# Exercise description
Look down the entries below and report how many lines hold the string "stars"; write nothing else.

Stored data entries:

##########

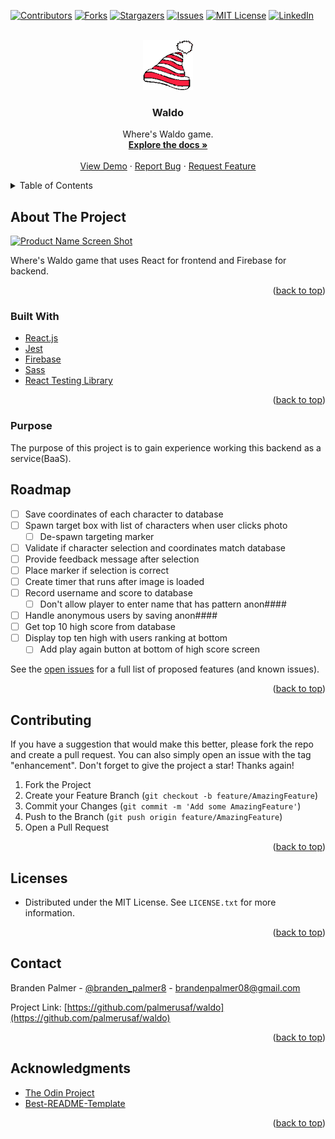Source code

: <div id="top"></div>
<!--
*** Thanks for checking out the Best-README-Template. If you have a suggestion
*** that would make this better, please fork the repo and create a pull request
*** or simply open an issue with the tag "enhancement".
*** Don't forget to give the project a star!
*** Thanks again! Now go create something AMAZING! :D
-->

<!-- PROJECT SHIELDS -->
<!--
*** I'm using markdown "reference style" links for readability.
*** Reference links are enclosed in brackets [ ] instead of parentheses ( ).
*** See the bottom of this document for the declaration of the reference variables
*** for contributors-url, forks-url, etc. This is an optional, concise syntax you may use.
*** https://www.markdownguide.org/basic-syntax/#reference-style-links
-->

[![Contributors][contributors-shield]][contributors-url]
[![Forks][forks-shield]][forks-url]
[![Stargazers][stars-shield]][stars-url]
[![Issues][issues-shield]][issues-url]
[![MIT License][license-shield]][license-url]
[![LinkedIn][linkedin-shield]][linkedin-url]

<!-- PROJECT LOGO -->
<br />
<div align="center">
  <a href="https://github.com/palmerusaf/waldo">
    <img src="./public/favicon.ico" alt="Logo" width="80" height="80">
  </a>

<h3 align="center">Waldo</h3>

  <p align="center">
    Where's Waldo game.
    <br />
    <a href="https://github.com/palmerusaf/waldo"><strong>Explore the docs »</strong></a>
    <br />
    <br />
    <a href="https://palmerusaf.github.io/waldo">View Demo</a>
    ·
    <a href="https://github.com/palmerusaf/waldo/issues">Report Bug</a>
    ·
    <a href="https://github.com/palmerusaf/waldo/issues">Request Feature</a>
  </p>
</div>

<!-- TABLE OF CONTENTS -->
<details>
  <summary>Table of Contents</summary>
  <ol>
    <li>
      <a href="#about-the-project">About The Project</a>
      <ul>
        <li><a href="#built-with">Built With</a></li>
        <li><a href="#purpose">Purpose</a></li>
      </ul>
    </li>
    <li><a href="#roadmap">Roadmap</a></li>
    <li><a href="#contributing">Contributing</a></li>
    <li><a href="#license">License</a></li>
    <li><a href="#contact">Contact</a></li>
    <li><a href="#acknowledgments">Acknowledgments</a></li>
  </ol>
</details>

<!-- ABOUT THE PROJECT -->

## About The Project

[![Product Name Screen Shot][product-screenshot]](https://palmerusaf.github.io/waldo)

Where's Waldo game that uses React for frontend and Firebase for backend.

<p align="right">(<a href="#top">back to top</a>)</p>

### Built With

- [React.js](https://reactjs.org/)
- [Jest](https://jestjs.io/)
- [Firebase](https://firebase.google.com/)
- [Sass](https://sass-lang.com/)
- [React Testing Library](https://testing-library.com/docs/react-testing-library/api/)

<p align="right">(<a href="#top">back to top</a>)</p>

### Purpose

The purpose of this project is to gain experience working this backend as a service(BaaS).

<!-- ROADMAP -->

## Roadmap

- [ ] Save coordinates of each character to database
- [ ] Spawn target box with list of characters when user clicks photo
  - [ ] De-spawn targeting marker
- [ ] Validate if character selection and coordinates match database
- [ ] Provide feedback message after selection
- [ ] Place marker if selection is correct
- [ ] Create timer that runs after image is loaded
- [ ] Record username and score to database
  - [ ] Don't allow player to enter name that has pattern anon####
- [ ] Handle anonymous users by saving anon####
- [ ] Get top 10 high score from database
- [ ] Display top ten high with users ranking at bottom
  - [ ] Add play again button at bottom of high score screen

See the [open issues](https://github.com/palmerusaf/waldo/issues) for a full list of proposed features (and known issues).

<p align="right">(<a href="#top">back to top</a>)</p>

<!-- CONTRIBUTING -->

## Contributing

If you have a suggestion that would make this better, please fork the repo and create a pull request. You can also simply open an issue with the tag "enhancement".
Don't forget to give the project a star! Thanks again!

1. Fork the Project
2. Create your Feature Branch (`git checkout -b feature/AmazingFeature`)
3. Commit your Changes (`git commit -m 'Add some AmazingFeature'`)
4. Push to the Branch (`git push origin feature/AmazingFeature`)
5. Open a Pull Request

<p align="right">(<a href="#top">back to top</a>)</p>

<!-- LICENSE -->

## Licenses

- Distributed under the MIT License. See `LICENSE.txt` for more information.

<p align="right">(<a href="#top">back to top</a>)</p>

<!-- CONTACT -->

## Contact

Branden Palmer - [@branden_palmer8](https://twitter.com/branden_palmer8) - brandenpalmer08@gmail.com

Project Link: [https://github.com/palmerusaf/waldo](https://github.com/palmerusaf/waldo)

<p align="right">(<a href="#top">back to top</a>)</p>

<!-- ACKNOWLEDGMENTS -->

## Acknowledgments

- [The Odin Project](https://www.theodinproject.com/)
- [Best-README-Template](https://github.com/othneildrew/Best-README-Template)

<p align="right">(<a href="#top">back to top</a>)</p>

<!-- MARKDOWN LINKS & IMAGES -->
<!-- https://www.markdownguide.org/basic-syntax/#reference-style-links -->

[contributors-shield]: https://img.shields.io/github/contributors/palmerusaf/waldo.svg?style=for-the-badge
[contributors-url]: https://github.com/palmerusaf/waldo/graphs/contributors
[forks-shield]: https://img.shields.io/github/forks/palmerusaf/waldo.svg?style=for-the-badge
[forks-url]: https://github.com/palmerusaf/waldo/network/members
[stars-shield]: https://img.shields.io/github/stars/palmerusaf/waldo.svg?style=for-the-badge
[stars-url]: https://github.com/palmerusaf/waldo/stargazers
[issues-shield]: https://img.shields.io/github/issues/palmerusaf/waldo.svg?style=for-the-badge
[issues-url]: https://github.com/palmerusaf/waldo/issues
[license-shield]: https://img.shields.io/github/license/palmerusaf/waldo.svg?style=for-the-badge
[license-url]: https://github.com/palmerusaf/waldo/blob/master/LICENSE.txt
[linkedin-shield]: https://img.shields.io/badge/-LinkedIn-black.svg?style=for-the-badge&logo=linkedin&colorB=555
[linkedin-url]: https://linkedin.com/in/branden-palmer-968765120
[product-screenshot]: ./src/imgs/screen-shot.png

##########

# Result of the task
3